Hamster

Cricetus cricetus
Fauna
Zoogdieren
Cricetus cricetus Hamster
Verspreidingskaart (2007), Hamster

+

Uitbreiding van het huidige areaal

+

Uitbreiding van de huidige populatie

+

Oplossen van versnippering, tekort aan kwaliteit van het leefgebied. Uitbreiding van de leefgebieden en potentiële leefgebieden met, naast hamstervriendelijk beheer, een extra oppervlakte aan kleine landschapselementen (20 – 25 ha) nodig onder de vorm van een netwerk van braakland, ruige akkerranden en graften.
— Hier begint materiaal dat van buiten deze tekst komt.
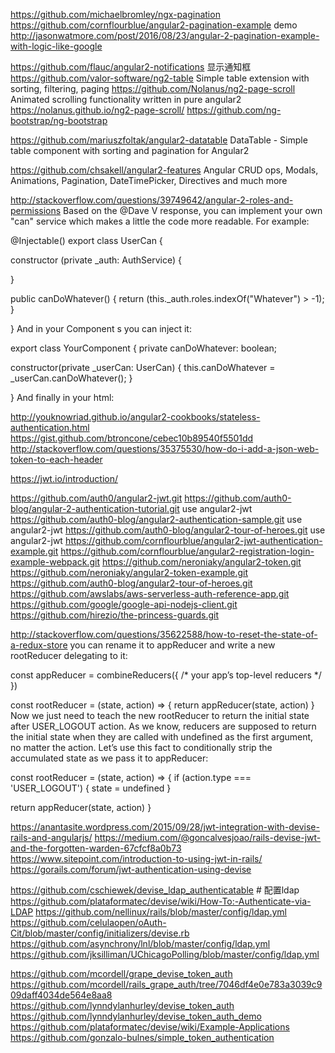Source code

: https://github.com/michaelbromley/ngx-pagination    
https://github.com/cornflourblue/angular2-pagination-example   demo   http://jasonwatmore.com/post/2016/08/23/angular-2-pagination-example-with-logic-like-google

https://github.com/flauc/angular2-notifications   显示通知框
https://github.com/valor-software/ng2-table   Simple table extension with sorting, filtering, paging
https://github.com/Nolanus/ng2-page-scroll    Animated scrolling functionality written in pure angular2 https://nolanus.github.io/ng2-page-scroll/
https://github.com/ng-bootstrap/ng-bootstrap   

https://github.com/mariuszfoltak/angular2-datatable    DataTable - Simple table component with sorting and pagination for Angular2

https://github.com/chsakell/angular2-features    Angular CRUD ops, Modals, Animations, Pagination, DateTimePicker, Directives and much more




http://stackoverflow.com/questions/39749642/angular-2-roles-and-permissions
Based on the @Dave V response, you can implement your own "can" service which makes a little the code more readable. For example:

@Injectable()
export class UserCan {

  constructor (private _auth: AuthService)
  {

  }

  public canDoWhatever()
  {
    return (this._auth.roles.indexOf("Whatever") > -1);
  }

}
And in your Component s you can inject it:

export class YourComponent {
  private canDoWhatever: boolean;

  constructor(private _userCan: UserCan) {
    this.canDoWhatever = _userCan.canDoWhatever();
  }

}
And finally in your html:

<div *ngIf="canDoWhatever">


http://youknowriad.github.io/angular2-cookbooks/stateless-authentication.html
https://gist.github.com/btroncone/cebec10b89540f5501dd
http://stackoverflow.com/questions/35375530/how-do-i-add-a-json-web-token-to-each-header

https://jwt.io/introduction/

https://github.com/auth0/angular2-jwt.git
https://github.com/auth0-blog/angular-2-authentication-tutorial.git   use angular2-jwt
https://github.com/auth0-blog/angular2-authentication-sample.git    use angular2-jwt
https://github.com/auth0-blog/angular2-tour-of-heroes.git                use angular2-jwt
https://github.com/cornflourblue/angular2-jwt-authentication-example.git
https://github.com/cornflourblue/angular2-registration-login-example-webpack.git
https://github.com/neroniaky/angular2-token.git
https://github.com/neroniaky/angular2-token-example.git
https://github.com/auth0-blog/angular2-tour-of-heroes.git
https://github.com/awslabs/aws-serverless-auth-reference-app.git
https://github.com/google/google-api-nodejs-client.git
https://github.com/hirezio/the-princess-guards.git


http://stackoverflow.com/questions/35622588/how-to-reset-the-state-of-a-redux-store
you can rename it to appReducer and write a new rootReducer delegating to it:

const appReducer = combineReducers({
  /* your app’s top-level reducers */
})

const rootReducer = (state, action) => {
  return appReducer(state, action)
}
Now we just need to teach the new rootReducer to return the initial state after USER_LOGOUT action. As we know, reducers are supposed to return the initial state when they are called with undefined as the first argument, no matter the action. Let’s use this fact to conditionally strip the accumulated state as we pass it to appReducer:

 const rootReducer = (state, action) => {
  if (action.type === 'USER_LOGOUT') {
    state = undefined
  }

  return appReducer(state, action)
}


https://anantasite.wordpress.com/2015/09/28/jwt-integration-with-devise-rails-and-angularjs/
https://medium.com/@goncalvesjoao/rails-devise-jwt-and-the-forgotten-warden-67cfcf8a0b73
https://www.sitepoint.com/introduction-to-using-jwt-in-rails/
https://gorails.com/forum/jwt-authentication-using-devise

https://github.com/cschiewek/devise_ldap_authenticatable     # 配置ldap
https://github.com/plataformatec/devise/wiki/How-To:-Authenticate-via-LDAP
https://github.com/nellinux/rails/blob/master/config/ldap.yml
https://github.com/celulaopen/oAuth-Cit/blob/master/config/initializers/devise.rb
https://github.com/asynchrony/lnl/blob/master/config/ldap.yml
https://github.com/jksilliman/UChicagoPolling/blob/master/config/ldap.yml



https://github.com/mcordell/grape_devise_token_auth
https://github.com/mcordell/rails_grape_auth/tree/7046df4e0e783a3039c909daff4034de564e8aa8
https://github.com/lynndylanhurley/devise_token_auth
https://github.com/lynndylanhurley/devise_token_auth_demo
https://github.com/plataformatec/devise/wiki/Example-Applications
https://github.com/gonzalo-bulnes/simple_token_authentication
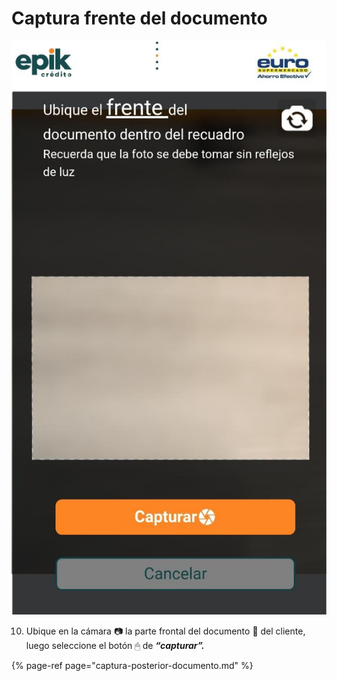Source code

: # Captura frente del documento

![](../../.gitbook/assets/whatsapp-image-2021-08-25-at-12.14.10-pm-5-.jpeg)

10.	Ubique en la cámara 📷 la parte frontal del documento 📄 del cliente, luego seleccione el botón 🖱 de _**“capturar”.**_

{% page-ref page="captura-posterior-documento.md" %}

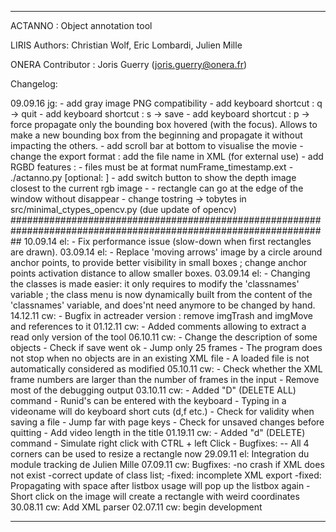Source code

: *****************************************************************************
ACTANNO : Object annotation tool

LIRIS Authors: Christian Wolf, Eric Lombardi, Julien Mille

ONERA Contributor : Joris Guerry (joris.guerry@onera.fr)


Changelog:

09.09.16 jg:
	     - add gray image PNG compatibility
	     - add keyboard shortcut : q -> quit
	     - add keyboard shortcut : s -> save
	     - add keyboard shortcut : p -> force propagate only the bounding box hovered (with the focus). Allows to make a new bounding box from the beginning and propagate it without impacting the others.
	     - add scroll bar at bottom to visualise the movie
	     - change the export format : add the file name in XML (for external use)
	     - add RGBD features :
		- files must be at format numFrame_timestamp.ext
		- ./actanno.py <xml file> <rgb prefix> [optional: <depth prefix>]
		- add switch button to show the depth image closest to the current rgb image
		-
	     - rectangle can go at the edge of the window without disappear
	     - change tostring -> tobytes in src/minimal_ctypes_opencv.py (due update of opencv)
##################################################################################################################
10.09.14 el: - Fix performance issue (slow-down when first rectangles are drawn).
03.09.14 el: - Replace 'moving arrows' image by a circle around anchor points, to provide better
               visibility in small boxes ; change anchor points activation distance to allow
               smaller boxes.
03.09.14 el: - Changing the classes is made easier: it only requires to modify the 'classnames'
               variable ; the class menu is now dynamically built from the content of the
               'classnames' variable, and does'nt need anymore to be changed by hand.
14.12.11 cw: - Bugfix in actreader version : remove imgTrash and imgMove and
               references to it
01.12.11 cw: - Added comments allowing to extract a read only version of the tool
06.10.11 cw: - Change the description of some objects
             - Check if save went ok
             - Jump only 25 frames
             - The program does not stop when no objects are in an existing XML file
             - A loaded file is not automatically considered as modified
05.10.11 cw: - Check whether the XML frame numbers are larger than the
               number of frames in the input
             - Remove most of the debugging output
03.10.11 cw: - Added "D" (DELETE ALL) command
             - Runid's can be entered with the keyboard
             - Typing in a videoname will do keyboard short cuts (d,f etc.)
             - Check for validity when saving a file
             - Jump far with page keys
             - Check for unsaved changes before quitting
             - Add video length in the title
01.19.11 cw: - Added "d" (DELETE) command
             - Simulate right click with CTRL + left Click
             - Bugfixes:
             -- All 4 corners can be used to resize a rectangle now
29.09.11 el: Integration du module tracking de Julien Mille
07.09.11 cw: Bugfixes:
             -no crash if XML does not exist
             -correct update of class list;
             -fixed: incomplete XML export
             -fixed: Propagating with space after listbox usage will pop up the listbox again
             -Short click on the image will create a rectangle with weird coordinates
30.08.11 cw: Add XML parser
02.07.11 cw: begin development

*****************************************************************************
De Hamster is een stevig gebouwd knaagdier met een kop-romplengte van 18 tot 34 cm. Het dier heeft op de rug een rosbruine vacht, die van de flank naar de rug geleidelijk donkerder wordt. De onderzijde is hoofdzakelijk zwart met witte vlekken en de poten zijn wit. De staart is slechts 3-7 cm lang.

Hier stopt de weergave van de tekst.